Margery Sharp Day: The Nutmeg Tree

One of the things I love about book blogging is being introduced to authors I would otherwise never have thought about reading. Margery Sharp is one of those authors. Jane at Beyond Eden Rock hosted a celebration of Margery’s work on her birthday (25th January) last year but I wasn’t able to take part, so I was pleased to see that she was doing it again this year. Not knowing much about any of her books, I picked her 1937 novel The Nutmeg Tree, which I hoped would be a good place to start.
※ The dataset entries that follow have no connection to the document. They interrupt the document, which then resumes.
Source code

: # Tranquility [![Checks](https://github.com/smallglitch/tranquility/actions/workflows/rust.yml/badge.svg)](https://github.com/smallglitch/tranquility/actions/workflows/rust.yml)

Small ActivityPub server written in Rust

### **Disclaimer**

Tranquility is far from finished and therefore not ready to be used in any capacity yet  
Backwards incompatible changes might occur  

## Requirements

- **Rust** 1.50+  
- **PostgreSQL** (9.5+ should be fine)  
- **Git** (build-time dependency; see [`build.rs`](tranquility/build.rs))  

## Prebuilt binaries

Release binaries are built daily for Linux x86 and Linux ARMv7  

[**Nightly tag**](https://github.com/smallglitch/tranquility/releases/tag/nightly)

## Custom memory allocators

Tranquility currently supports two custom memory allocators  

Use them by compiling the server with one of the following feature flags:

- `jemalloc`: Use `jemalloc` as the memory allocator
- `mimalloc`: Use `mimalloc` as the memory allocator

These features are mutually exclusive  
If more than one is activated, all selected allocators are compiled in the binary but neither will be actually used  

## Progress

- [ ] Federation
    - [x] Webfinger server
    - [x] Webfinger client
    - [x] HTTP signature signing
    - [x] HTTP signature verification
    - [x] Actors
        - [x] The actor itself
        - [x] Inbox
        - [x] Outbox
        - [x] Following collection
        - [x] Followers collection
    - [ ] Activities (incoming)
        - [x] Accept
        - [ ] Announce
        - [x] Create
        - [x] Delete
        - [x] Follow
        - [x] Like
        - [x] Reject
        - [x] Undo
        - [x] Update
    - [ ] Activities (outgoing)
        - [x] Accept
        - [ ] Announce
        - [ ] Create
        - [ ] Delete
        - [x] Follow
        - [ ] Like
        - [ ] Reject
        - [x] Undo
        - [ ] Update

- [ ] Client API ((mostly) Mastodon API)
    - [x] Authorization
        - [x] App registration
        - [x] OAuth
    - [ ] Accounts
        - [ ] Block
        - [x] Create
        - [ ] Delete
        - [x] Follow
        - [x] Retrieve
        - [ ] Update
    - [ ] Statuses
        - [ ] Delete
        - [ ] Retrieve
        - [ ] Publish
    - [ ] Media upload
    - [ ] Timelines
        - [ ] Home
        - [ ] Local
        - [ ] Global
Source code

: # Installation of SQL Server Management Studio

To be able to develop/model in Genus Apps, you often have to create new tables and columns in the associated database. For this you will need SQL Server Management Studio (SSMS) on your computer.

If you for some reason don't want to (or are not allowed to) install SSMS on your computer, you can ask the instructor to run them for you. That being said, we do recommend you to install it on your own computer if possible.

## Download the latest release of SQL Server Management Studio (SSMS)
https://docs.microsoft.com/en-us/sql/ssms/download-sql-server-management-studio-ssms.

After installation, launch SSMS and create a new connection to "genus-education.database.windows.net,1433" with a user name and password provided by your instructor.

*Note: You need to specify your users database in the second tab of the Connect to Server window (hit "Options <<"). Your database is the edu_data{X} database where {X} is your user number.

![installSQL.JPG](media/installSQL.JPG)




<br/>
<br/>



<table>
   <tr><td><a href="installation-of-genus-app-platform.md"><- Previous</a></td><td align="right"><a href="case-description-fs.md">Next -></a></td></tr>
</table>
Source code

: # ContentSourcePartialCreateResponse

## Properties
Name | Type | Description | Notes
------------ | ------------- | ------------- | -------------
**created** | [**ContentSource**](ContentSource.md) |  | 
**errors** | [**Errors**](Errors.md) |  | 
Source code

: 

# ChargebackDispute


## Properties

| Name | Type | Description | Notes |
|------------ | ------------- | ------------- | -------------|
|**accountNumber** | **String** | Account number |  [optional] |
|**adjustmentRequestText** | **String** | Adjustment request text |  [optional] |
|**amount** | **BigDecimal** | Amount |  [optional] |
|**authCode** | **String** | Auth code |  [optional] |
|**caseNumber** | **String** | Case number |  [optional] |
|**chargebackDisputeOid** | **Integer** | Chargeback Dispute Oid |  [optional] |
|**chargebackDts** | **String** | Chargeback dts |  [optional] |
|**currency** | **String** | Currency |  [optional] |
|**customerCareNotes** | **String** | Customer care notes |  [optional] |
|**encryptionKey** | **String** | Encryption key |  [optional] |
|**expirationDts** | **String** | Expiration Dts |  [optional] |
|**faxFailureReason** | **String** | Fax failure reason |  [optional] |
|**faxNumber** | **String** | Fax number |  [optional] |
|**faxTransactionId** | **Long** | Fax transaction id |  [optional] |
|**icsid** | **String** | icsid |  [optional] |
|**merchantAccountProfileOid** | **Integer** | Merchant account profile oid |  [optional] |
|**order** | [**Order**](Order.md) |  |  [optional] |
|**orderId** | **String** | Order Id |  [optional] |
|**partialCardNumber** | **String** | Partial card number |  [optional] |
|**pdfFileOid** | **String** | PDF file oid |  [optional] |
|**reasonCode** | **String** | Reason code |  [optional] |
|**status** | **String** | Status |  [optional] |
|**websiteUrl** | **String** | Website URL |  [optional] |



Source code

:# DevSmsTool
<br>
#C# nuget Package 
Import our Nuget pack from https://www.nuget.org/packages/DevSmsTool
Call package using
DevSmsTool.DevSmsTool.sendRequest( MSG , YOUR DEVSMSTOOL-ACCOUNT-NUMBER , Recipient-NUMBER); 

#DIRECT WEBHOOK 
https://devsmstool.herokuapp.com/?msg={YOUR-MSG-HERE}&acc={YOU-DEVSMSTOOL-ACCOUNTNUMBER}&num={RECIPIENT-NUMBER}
And it was a good place to start! I found it a light, entertaining and witty story with a main character I loved. Her name is Julia (“by marriage Mrs. Packett, by courtesy Mrs. Macdermot”) and as the novel opens, she is in the bath singing the Marseillaise while men from the Bayswater Hire Furniture Company are removing her furniture. The reason for this is that she needs money for a journey to France to visit her daughter, Susan. Susan was the product of Julia’s brief marriage to a soldier who was killed in action, and being young and keen to pursue a career as an actress, Julia had left her daughter to be raised by her in-laws. Now, after nearly twenty years, Susan has sent a letter to her mother, begging her to come to visit the family in France. She wants to get married, she says, “and Grandmother objects”.

Reunited with her daughter after such a long absence, Julia finds that Susan is very different from herself: sensible, reliable and with strong principles. However, when she meets Bryan, the man Susan intends to marry, Julia immediately knows he is one of “her sort”. She is sure he won’t make Susan happy, so she has a decision to make. Should she support the marriage or oppose it? To make things worse, Bryan also recognises Julia as a kindred spirit. Will he expose her true character to her in-laws, to whom she has been trying to pass herself off as a respectable lady?

I wasn’t sure at first whether Julia would be a character I was going to like, but I did warm to her very quickly and enjoyed reading about her exploits as she stumbled from one disaster to another. She has such a mixture of qualities, some good and some bad: she can be irresponsible and often acts without thinking, but she’s also warm, friendly and fun-loving. She may have made mistakes in the past (and continues to make them in the present) but her heart is in the right place and she tries so hard to be ‘good’ that it’s easy to forgive her. I ended up loving Julia, though I couldn’t help but wonder what readers in 1937 would have thought of her!

Julia is the star of the story, but some of the other characters are wonderful too, particularly Susan’s grandmother who is convinced that Julia is going to open a cake-shop (and even starts collecting recipes on her behalf), and Sir William, Susan’s guardian, who is also visiting the family and with whom Julia finds herself falling in love. I desperately wanted Julia and Sir William to get the happy ending they deserved, though I’m not going to tell you whether that happens or not, of course! I did think the ending seemed quite abrupt, which I found slightly disappointing at first, but on reflection it was probably the best way the story could have ended.

I’m so pleased that my first experience of Margery Sharp’s work has been a good one and I’m sure I’ll be reading more of her books in the future.